ぽかりと浮き上がるように意識が戻った時には、ぐちゃぐちゃに乱された体は綺麗に清められてハボックの腕に
抱かれていた。安らかな寝息を零すハボックの胸に頬を寄せると、ロイはホッと息をついた。
生きていく為の火種がロイの中にあるとハボックは言った。それはロイにしても同じことだ。もし、ハボックを失うような
ことがあったら全ての熱を失って凍えて死んでしまうに違いない。
ロイは大切な火種を守るようにハボックの体に腕をまわすと、そっと抱きしめた。
2006/10/1
拍手リク「アニメハガレン第43話激萌記念。ハボが『くわえタバ コがトレードマーク』ってオフィシャルで紹介されてるってことは勿論ロイがそれを許してるって
ことで、でも軍の規律を考えるとそれってフツーじゃない。そこでロイがハボのくわえタバコを容認するに到った経緯というか馴れ初めをR22↑くらいなカンジで!!!」
でございました。なんかねー、全然馴れ初め、思い浮かびませんでした。
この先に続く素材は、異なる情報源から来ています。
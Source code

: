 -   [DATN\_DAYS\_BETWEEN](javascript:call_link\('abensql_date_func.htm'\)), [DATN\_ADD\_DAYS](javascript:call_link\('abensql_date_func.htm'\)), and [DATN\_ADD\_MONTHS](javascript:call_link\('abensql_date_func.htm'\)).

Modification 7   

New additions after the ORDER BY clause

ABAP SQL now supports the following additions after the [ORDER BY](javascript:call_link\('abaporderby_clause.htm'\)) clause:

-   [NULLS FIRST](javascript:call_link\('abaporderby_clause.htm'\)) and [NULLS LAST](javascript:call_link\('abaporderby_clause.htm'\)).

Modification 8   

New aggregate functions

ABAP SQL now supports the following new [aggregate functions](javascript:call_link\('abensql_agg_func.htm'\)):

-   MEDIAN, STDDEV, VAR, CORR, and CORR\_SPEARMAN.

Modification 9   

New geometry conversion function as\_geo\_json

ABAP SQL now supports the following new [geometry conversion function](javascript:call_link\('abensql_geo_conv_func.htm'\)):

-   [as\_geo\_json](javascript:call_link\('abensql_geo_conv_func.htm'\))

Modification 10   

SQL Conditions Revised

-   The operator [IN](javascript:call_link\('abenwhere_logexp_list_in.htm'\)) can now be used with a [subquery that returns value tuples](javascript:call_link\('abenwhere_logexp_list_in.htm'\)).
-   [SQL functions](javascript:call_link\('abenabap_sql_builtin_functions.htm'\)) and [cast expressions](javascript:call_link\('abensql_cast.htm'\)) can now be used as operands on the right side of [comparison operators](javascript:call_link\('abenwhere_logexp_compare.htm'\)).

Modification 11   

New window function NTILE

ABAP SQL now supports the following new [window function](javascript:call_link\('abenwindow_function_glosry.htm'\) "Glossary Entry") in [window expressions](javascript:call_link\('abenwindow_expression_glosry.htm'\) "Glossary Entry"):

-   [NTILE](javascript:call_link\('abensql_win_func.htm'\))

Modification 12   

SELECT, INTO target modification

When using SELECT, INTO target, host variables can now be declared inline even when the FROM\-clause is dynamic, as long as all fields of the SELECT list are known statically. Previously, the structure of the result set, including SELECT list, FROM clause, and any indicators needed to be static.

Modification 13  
ホントはミッションがらみとかテロリスト絡みで行きたい気もしたのですが、それだと煙草
咥えられないんじゃ…と思ったのでこんな理由になってしまいました。なんだかなー。とりあえずエッチだけは頑張ってみました(←おい)ので、それで
カンベン…ってワケにはいきませんかね。